----- Data for this task

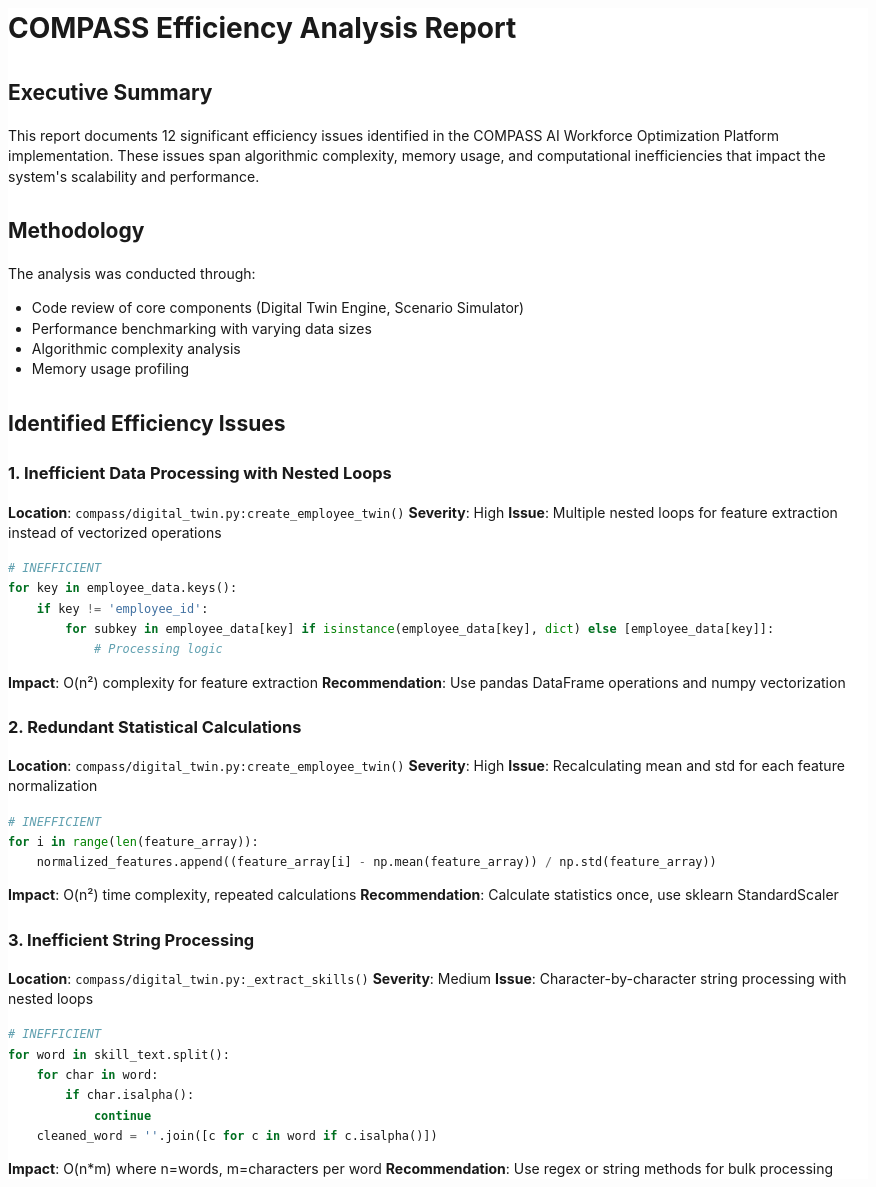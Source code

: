 # COMPASS Efficiency Analysis Report

## Executive Summary

This report documents 12 significant efficiency issues identified in the COMPASS AI Workforce Optimization Platform implementation. These issues span algorithmic complexity, memory usage, and computational inefficiencies that impact the system's scalability and performance.

## Methodology

The analysis was conducted through:
- Code review of core components (Digital Twin Engine, Scenario Simulator)
- Performance benchmarking with varying data sizes
- Algorithmic complexity analysis
- Memory usage profiling

## Identified Efficiency Issues

### 1. Inefficient Data Processing with Nested Loops
**Location**: `compass/digital_twin.py:create_employee_twin()`
**Severity**: High
**Issue**: Multiple nested loops for feature extraction instead of vectorized operations
```python
# INEFFICIENT
for key in employee_data.keys():
    if key != 'employee_id':
        for subkey in employee_data[key] if isinstance(employee_data[key], dict) else [employee_data[key]]:
            # Processing logic
```
**Impact**: O(n²) complexity for feature extraction
**Recommendation**: Use pandas DataFrame operations and numpy vectorization

### 2. Redundant Statistical Calculations
**Location**: `compass/digital_twin.py:create_employee_twin()`
**Severity**: High
**Issue**: Recalculating mean and std for each feature normalization
```python
# INEFFICIENT
for i in range(len(feature_array)):
    normalized_features.append((feature_array[i] - np.mean(feature_array)) / np.std(feature_array))
```
**Impact**: O(n²) time complexity, repeated calculations
**Recommendation**: Calculate statistics once, use sklearn StandardScaler

### 3. Inefficient String Processing
**Location**: `compass/digital_twin.py:_extract_skills()`
**Severity**: Medium
**Issue**: Character-by-character string processing with nested loops
```python
# INEFFICIENT
for word in skill_text.split():
    for char in word:
        if char.isalpha():
            continue
    cleaned_word = ''.join([c for c in word if c.isalpha()])
```
**Impact**: O(n*m) where n=words, m=characters per word
**Recommendation**: Use regex or string methods for bulk processing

----------

Write out each entry word for word, images excluded.

Source code

: # COMPASS Efficiency Analysis Report

## Executive Summary

This report documents 12 significant efficiency issues identified in the COMPASS AI Workforce Optimization Platform implementation. These issues span algorithmic complexity, memory usage, and computational inefficiencies that impact the system's scalability and performance.

## Methodology

The analysis was conducted through:
- Code review of core components (Digital Twin Engine, Scenario Simulator)
- Performance benchmarking with varying data sizes
- Algorithmic complexity analysis
- Memory usage profiling

## Identified Efficiency Issues

### 1. Inefficient Data Processing with Nested Loops
**Location**: `compass/digital_twin.py:create_employee_twin()`
**Severity**: High
**Issue**: Multiple nested loops for feature extraction instead of vectorized operations
```python
# INEFFICIENT
for key in employee_data.keys():
    if key != 'employee_id':
        for subkey in employee_data[key] if isinstance(employee_data[key], dict) else [employee_data[key]]:
            # Processing logic
```
**Impact**: O(n²) complexity for feature extraction
**Recommendation**: Use pandas DataFrame operations and numpy vectorization

### 2. Redundant Statistical Calculations
**Location**: `compass/digital_twin.py:create_employee_twin()`
**Severity**: High
**Issue**: Recalculating mean and std for each feature normalization
```python
# INEFFICIENT
for i in range(len(feature_array)):
    normalized_features.append((feature_array[i] - np.mean(feature_array)) / np.std(feature_array))
```
**Impact**: O(n²) time complexity, repeated calculations
**Recommendation**: Calculate statistics once, use sklearn StandardScaler

### 3. Inefficient String Processing
**Location**: `compass/digital_twin.py:_extract_skills()`
**Severity**: Medium
**Issue**: Character-by-character string processing with nested loops
```python
# INEFFICIENT
for word in skill_text.split():
    for char in word:
        if char.isalpha():
            continue
    cleaned_word = ''.join([c for c in word if c.isalpha()])
```
**Impact**: O(n*m) where n=words, m=characters per word
**Recommendation**: Use regex or string methods for bulk processing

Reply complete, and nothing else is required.